## DATA TO PROCESS
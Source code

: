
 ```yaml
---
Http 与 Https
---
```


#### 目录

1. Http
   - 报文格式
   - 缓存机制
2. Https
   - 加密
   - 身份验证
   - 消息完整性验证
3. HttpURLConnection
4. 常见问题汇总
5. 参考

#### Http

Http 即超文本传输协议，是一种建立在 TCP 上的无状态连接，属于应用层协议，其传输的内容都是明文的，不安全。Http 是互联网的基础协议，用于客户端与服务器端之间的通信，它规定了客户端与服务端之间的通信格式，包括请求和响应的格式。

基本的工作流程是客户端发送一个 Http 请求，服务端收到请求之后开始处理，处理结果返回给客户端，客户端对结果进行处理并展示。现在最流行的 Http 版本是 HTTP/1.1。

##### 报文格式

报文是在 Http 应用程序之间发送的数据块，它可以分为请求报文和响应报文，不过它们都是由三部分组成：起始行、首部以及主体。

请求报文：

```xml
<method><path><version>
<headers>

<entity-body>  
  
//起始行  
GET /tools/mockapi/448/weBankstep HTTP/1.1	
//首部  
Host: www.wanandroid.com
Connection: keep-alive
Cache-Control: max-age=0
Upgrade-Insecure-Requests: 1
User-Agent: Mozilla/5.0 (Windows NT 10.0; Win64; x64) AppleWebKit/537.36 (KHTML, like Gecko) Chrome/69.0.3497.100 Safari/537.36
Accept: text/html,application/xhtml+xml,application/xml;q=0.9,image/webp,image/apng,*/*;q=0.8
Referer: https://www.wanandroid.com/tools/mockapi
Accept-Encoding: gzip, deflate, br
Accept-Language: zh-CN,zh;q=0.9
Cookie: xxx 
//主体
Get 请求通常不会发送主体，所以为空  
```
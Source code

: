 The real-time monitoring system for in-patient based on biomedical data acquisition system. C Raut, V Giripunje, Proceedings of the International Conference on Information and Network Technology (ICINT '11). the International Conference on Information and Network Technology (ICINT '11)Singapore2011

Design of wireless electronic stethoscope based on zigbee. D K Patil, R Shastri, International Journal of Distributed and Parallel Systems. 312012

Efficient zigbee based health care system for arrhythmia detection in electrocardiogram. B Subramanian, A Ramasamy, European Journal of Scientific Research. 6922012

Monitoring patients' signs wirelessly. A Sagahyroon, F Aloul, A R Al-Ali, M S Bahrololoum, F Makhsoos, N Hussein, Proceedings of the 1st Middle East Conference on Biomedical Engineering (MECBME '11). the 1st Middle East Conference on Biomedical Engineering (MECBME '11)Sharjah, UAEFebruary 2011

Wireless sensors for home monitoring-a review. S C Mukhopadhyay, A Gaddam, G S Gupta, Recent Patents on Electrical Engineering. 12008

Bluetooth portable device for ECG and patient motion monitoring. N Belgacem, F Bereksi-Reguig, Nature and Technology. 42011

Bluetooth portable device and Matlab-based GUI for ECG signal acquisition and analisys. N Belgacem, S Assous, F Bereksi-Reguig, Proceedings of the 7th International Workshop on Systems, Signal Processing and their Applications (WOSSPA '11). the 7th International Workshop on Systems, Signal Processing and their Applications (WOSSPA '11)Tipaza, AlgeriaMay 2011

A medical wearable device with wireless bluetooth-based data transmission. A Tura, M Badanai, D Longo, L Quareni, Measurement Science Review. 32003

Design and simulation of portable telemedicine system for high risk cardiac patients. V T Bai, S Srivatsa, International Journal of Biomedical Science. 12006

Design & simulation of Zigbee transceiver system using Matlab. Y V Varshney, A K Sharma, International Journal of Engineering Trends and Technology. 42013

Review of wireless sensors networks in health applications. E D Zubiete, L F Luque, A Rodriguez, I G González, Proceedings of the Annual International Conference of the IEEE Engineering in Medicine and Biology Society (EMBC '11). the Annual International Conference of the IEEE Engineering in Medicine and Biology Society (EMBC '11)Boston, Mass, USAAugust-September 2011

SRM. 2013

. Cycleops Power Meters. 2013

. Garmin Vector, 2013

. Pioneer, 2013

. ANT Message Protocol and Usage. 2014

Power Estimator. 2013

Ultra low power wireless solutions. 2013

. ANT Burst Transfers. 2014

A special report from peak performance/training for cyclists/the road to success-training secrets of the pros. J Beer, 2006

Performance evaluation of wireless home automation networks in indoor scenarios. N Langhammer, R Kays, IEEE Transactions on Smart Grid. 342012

## EXERCISE AIM
Retype all the data verbatim.

## RESPONSE BOX
Source code

:
 ```yaml
---
Http 与 Https
---
```


#### 目录

1. Http
   - 报文格式
   - 缓存机制
2. Https
   - 加密
   - 身份验证
   - 消息完整性验证
3. HttpURLConnection
4. 常见问题汇总
5. 参考

#### Http

Http 即超文本传输协议，是一种建立在 TCP 上的无状态连接，属于应用层协议，其传输的内容都是明文的，不安全。Http 是互联网的基础协议，用于客户端与服务器端之间的通信，它规定了客户端与服务端之间的通信格式，包括请求和响应的格式。

基本的工作流程是客户端发送一个 Http 请求，服务端收到请求之后开始处理，处理结果返回给客户端，客户端对结果进行处理并展示。现在最流行的 Http 版本是 HTTP/1.1。

##### 报文格式

报文是在 Http 应用程序之间发送的数据块，它可以分为请求报文和响应报文，不过它们都是由三部分组成：起始行、首部以及主体。

请求报文：

```xml
<method><path><version>
<headers>

<entity-body>  
  
//起始行  
GET /tools/mockapi/448/weBankstep HTTP/1.1	
//首部  
Host: www.wanandroid.com
Connection: keep-alive
Cache-Control: max-age=0
Upgrade-Insecure-Requests: 1
User-Agent: Mozilla/5.0 (Windows NT 10.0; Win64; x64) AppleWebKit/537.36 (KHTML, like Gecko) Chrome/69.0.3497.100 Safari/537.36
Accept: text/html,application/xhtml+xml,application/xml;q=0.9,image/webp,image/apng,*/*;q=0.8
Referer: https://www.wanandroid.com/tools/mockapi
Accept-Encoding: gzip, deflate, br
Accept-Language: zh-CN,zh;q=0.9
Cookie: xxx 
//主体
Get 请求通常不会发送主体，所以为空  
```
Source code

: The real-time monitoring system for in-patient based on biomedical data acquisition system. C Raut, V Giripunje, Proceedings of the International Conference on Information and Network Technology (ICINT '11). the International Conference on Information and Network Technology (ICINT '11)Singapore2011

Design of wireless electronic stethoscope based on zigbee. D K Patil, R Shastri, International Journal of Distributed and Parallel Systems. 312012

Efficient zigbee based health care system for arrhythmia detection in electrocardiogram. B Subramanian, A Ramasamy, European Journal of Scientific Research. 6922012

Monitoring patients' signs wirelessly. A Sagahyroon, F Aloul, A R Al-Ali, M S Bahrololoum, F Makhsoos, N Hussein, Proceedings of the 1st Middle East Conference on Biomedical Engineering (MECBME '11). the 1st Middle East Conference on Biomedical Engineering (MECBME '11)Sharjah, UAEFebruary 2011

Wireless sensors for home monitoring-a review. S C Mukhopadhyay, A Gaddam, G S Gupta, Recent Patents on Electrical Engineering. 12008

Bluetooth portable device for ECG and patient motion monitoring. N Belgacem, F Bereksi-Reguig, Nature and Technology. 42011

Bluetooth portable device and Matlab-based GUI for ECG signal acquisition and analisys. N Belgacem, S Assous, F Bereksi-Reguig, Proceedings of the 7th International Workshop on Systems, Signal Processing and their Applications (WOSSPA '11). the 7th International Workshop on Systems, Signal Processing and their Applications (WOSSPA '11)Tipaza, AlgeriaMay 2011

A medical wearable device with wireless bluetooth-based data transmission. A Tura, M Badanai, D Longo, L Quareni, Measurement Science Review. 32003

Design and simulation of portable telemedicine system for high risk cardiac patients. V T Bai, S Srivatsa, International Journal of Biomedical Science. 12006

Design & simulation of Zigbee transceiver system using Matlab. Y V Varshney, A K Sharma, International Journal of Engineering Trends and Technology. 42013

Review of wireless sensors networks in health applications. E D Zubiete, L F Luque, A Rodriguez, I G González, Proceedings of the Annual International Conference of the IEEE Engineering in Medicine and Biology Society (EMBC '11). the Annual International Conference of the IEEE Engineering in Medicine and Biology Society (EMBC '11)Boston, Mass, USAAugust-September 2011

SRM. 2013

. Cycleops Power Meters. 2013

. Garmin Vector, 2013

. Pioneer, 2013

. ANT Message Protocol and Usage. 2014

Power Estimator. 2013

Ultra low power wireless solutions. 2013

. ANT Burst Transfers. 2014

A special report from peak performance/training for cyclists/the road to success-training secrets of the pros. J Beer, 2006

Performance evaluation of wireless home automation networks in indoor scenarios. N Langhammer, R Kays, IEEE Transactions on Smart Grid. 342012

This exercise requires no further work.